Doctors too often see themselves as conquering heroes even when the fight is already over. When they should be trying to give the person as much good time as possible, they often ruin every bit of time that person has left with the horrible effects of chemotherapy, radiation and surgery. There is no honest explanation of this: four months of good time followed by a month of final illness and death versus eight months of illness followed by death.

As for the spending at the end of life, often we don't know it's the end of life until one problem results in a cascade of other problems, a person with a broken hip getting that fixed and developing blood clots or pneumonia or other complications piled on complications. There's no way to avoid that sort of thing except listening to the patient when he or she says enough is enough, just make me comfortable and let me go.

Docs often have a hard time hearing their patients.

They did a pilot program that let patients sign up for hospice w/o benefit of a "dead in six months and here, sign a DNR" diagnosis. They let people go home with what hospice does so well, which is palliative care. Your pain is managed appropriately. Wound care. You have all the equipment you need at home: bed, nebulizers, ... whatever you need. They also helped you get "better" if you wanted to get out and about for some reason: family events, special trip, and so forth.

The patient did not have to give up the right to go to the ER or for other extraordinary measures, if they felt they needed them.

The upshot was that people who had Hospice AND standard care actually chose, on their own, when they had had enough and chose hospice when it was appropriate.

Signing a DNR seems to be a big psychological stumbling block. Too final too early?

This Dr is very compassionate, IMO.

are endemic to the "medical" model which is not really useful or appropriate to end-of-life issues.

Example - a physical therapist entered his ICU room to do her thing. He was unconscious and would never regain consciousness. I spoke up and asked that she skip that session. She agreed and left.

We have to do a better job of educating people about hospice care, and change policy to allow more and better hospice care for those who need it.

If we are to provide quality health care to everyone, we do have to make better decisions on how to allocate resources (medical and financial).

On a personal note - I have decided and documented my desires to not waste resources at the end.

and would certainly do well enough to go to a resort like assisted living facility he'd once mentioned as a possibility. I didn't think he'd get too much time, but it would be independent time.

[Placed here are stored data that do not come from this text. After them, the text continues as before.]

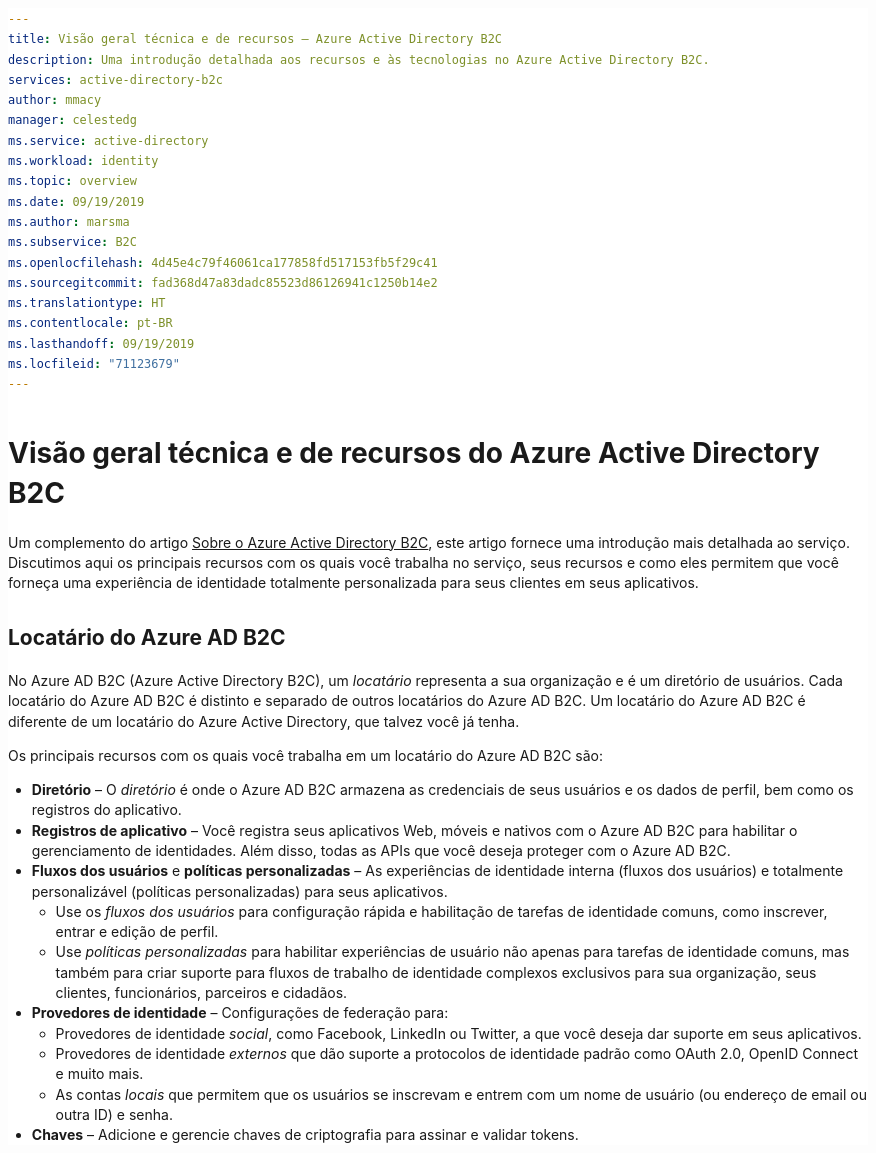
 ```yaml
---
title: Visão geral técnica e de recursos – Azure Active Directory B2C
description: Uma introdução detalhada aos recursos e às tecnologias no Azure Active Directory B2C.
services: active-directory-b2c
author: mmacy
manager: celestedg
ms.service: active-directory
ms.workload: identity
ms.topic: overview
ms.date: 09/19/2019
ms.author: marsma
ms.subservice: B2C
ms.openlocfilehash: 4d45e4c79f46061ca177858fd517153fb5f29c41
ms.sourcegitcommit: fad368d47a83dadc85523d86126941c1250b14e2
ms.translationtype: HT
ms.contentlocale: pt-BR
ms.lasthandoff: 09/19/2019
ms.locfileid: "71123679"
---
```

# <a name="technical-and-feature-overview-of-azure-active-directory-b2c"></a>Visão geral técnica e de recursos do Azure Active Directory B2C

Um complemento do artigo [Sobre o Azure Active Directory B2C](active-directory-b2c-overview.md), este artigo fornece uma introdução mais detalhada ao serviço. Discutimos aqui os principais recursos com os quais você trabalha no serviço, seus recursos e como eles permitem que você forneça uma experiência de identidade totalmente personalizada para seus clientes em seus aplicativos.

## <a name="azure-ad-b2c-tenant"></a>Locatário do Azure AD B2C

No Azure AD B2C (Azure Active Directory B2C), um *locatário* representa a sua organização e é um diretório de usuários. Cada locatário do Azure AD B2C é distinto e separado de outros locatários do Azure AD B2C. Um locatário do Azure AD B2C é diferente de um locatário do Azure Active Directory, que talvez você já tenha.

Os principais recursos com os quais você trabalha em um locatário do Azure AD B2C são:

* **Diretório** – O *diretório* é onde o Azure AD B2C armazena as credenciais de seus usuários e os dados de perfil, bem como os registros do aplicativo.
* **Registros de aplicativo** – Você registra seus aplicativos Web, móveis e nativos com o Azure AD B2C para habilitar o gerenciamento de identidades. Além disso, todas as APIs que você deseja proteger com o Azure AD B2C.
* **Fluxos dos usuários** e **políticas personalizadas** – As experiências de identidade interna (fluxos dos usuários) e totalmente personalizável (políticas personalizadas) para seus aplicativos.
  * Use os *fluxos dos usuários* para configuração rápida e habilitação de tarefas de identidade comuns, como inscrever, entrar e edição de perfil.
  * Use *políticas personalizadas* para habilitar experiências de usuário não apenas para tarefas de identidade comuns, mas também para criar suporte para fluxos de trabalho de identidade complexos exclusivos para sua organização, seus clientes, funcionários, parceiros e cidadãos.
* **Provedores de identidade** – Configurações de federação para:
  * Provedores de identidade *social*, como Facebook, LinkedIn ou Twitter, a que você deseja dar suporte em seus aplicativos.
  * Provedores de identidade *externos* que dão suporte a protocolos de identidade padrão como OAuth 2.0, OpenID Connect e muito mais.
  * As contas *locais* que permitem que os usuários se inscrevam e entrem com um nome de usuário (ou endereço de email ou outra ID) e senha.
* **Chaves** – Adicione e gerencie chaves de criptografia para assinar e validar tokens.
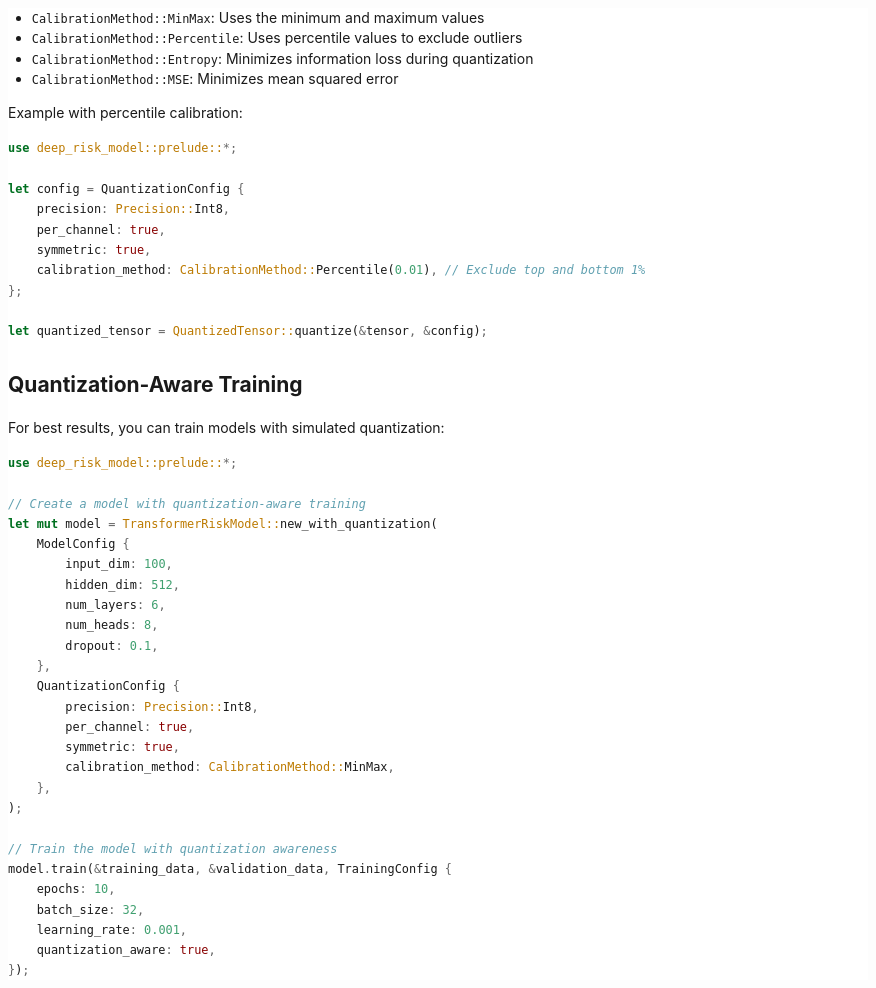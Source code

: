 - `CalibrationMethod::MinMax`: Uses the minimum and maximum values
- `CalibrationMethod::Percentile`: Uses percentile values to exclude outliers
- `CalibrationMethod::Entropy`: Minimizes information loss during quantization
- `CalibrationMethod::MSE`: Minimizes mean squared error

Example with percentile calibration:

```rust
use deep_risk_model::prelude::*;

let config = QuantizationConfig {
    precision: Precision::Int8,
    per_channel: true,
    symmetric: true,
    calibration_method: CalibrationMethod::Percentile(0.01), // Exclude top and bottom 1%
};

let quantized_tensor = QuantizedTensor::quantize(&tensor, &config);
```

## Quantization-Aware Training

For best results, you can train models with simulated quantization:

```rust
use deep_risk_model::prelude::*;

// Create a model with quantization-aware training
let mut model = TransformerRiskModel::new_with_quantization(
    ModelConfig {
        input_dim: 100,
        hidden_dim: 512,
        num_layers: 6,
        num_heads: 8,
        dropout: 0.1,
    },
    QuantizationConfig {
        precision: Precision::Int8,
        per_channel: true,
        symmetric: true,
        calibration_method: CalibrationMethod::MinMax,
    },
);

// Train the model with quantization awareness
model.train(&training_data, &validation_data, TrainingConfig {
    epochs: 10,
    batch_size: 32,
    learning_rate: 0.001,
    quantization_aware: true,
});
```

Then he told me he was tired and hoped he'd just go.

At that point I assembled the troops and he did the formal DNR.

I hoped he'd rally until the final day, but he had other ideas. He wanted to go and he went. Making himself DNR was the smartest thing he could have done, otherwise he'd have spent his last hours being tortured by the best medical care Medicare could buy.

Still, it's one of the hardest things I've ever had to do. A doctor wouldn't have listened to him. His daughter, the RN, did.

There was an 87-year-old woman in my church, active and involved in everything, who was diagnosed with cancer. She chose to forego treatment and died within 5 weeks. Her philosophy was that she had lived a good life and her children and grandchildren were doing well, so what was the point?

On the other hand, a 70-year-old of my acquaintance happened, through a lucky series of events, to find out that she had cancer while it was still small and localized. She opted for treatment, and now four years later, has been traveling the world and going on camping trips. The cancer has come back once, but now she's in remission again and enjoying life to the fullest.

I think a lot depends on what stage the cancer is at when it is discovered. If it's metastatic, etc., I think I'd prefer just to let nature take its course. The wife of a friend of mine started getting breast cancer at an early age, and after the fourth recurrence, she just declared that she didn't want to go through treatment again, because dying certainly couldn't be more miserable.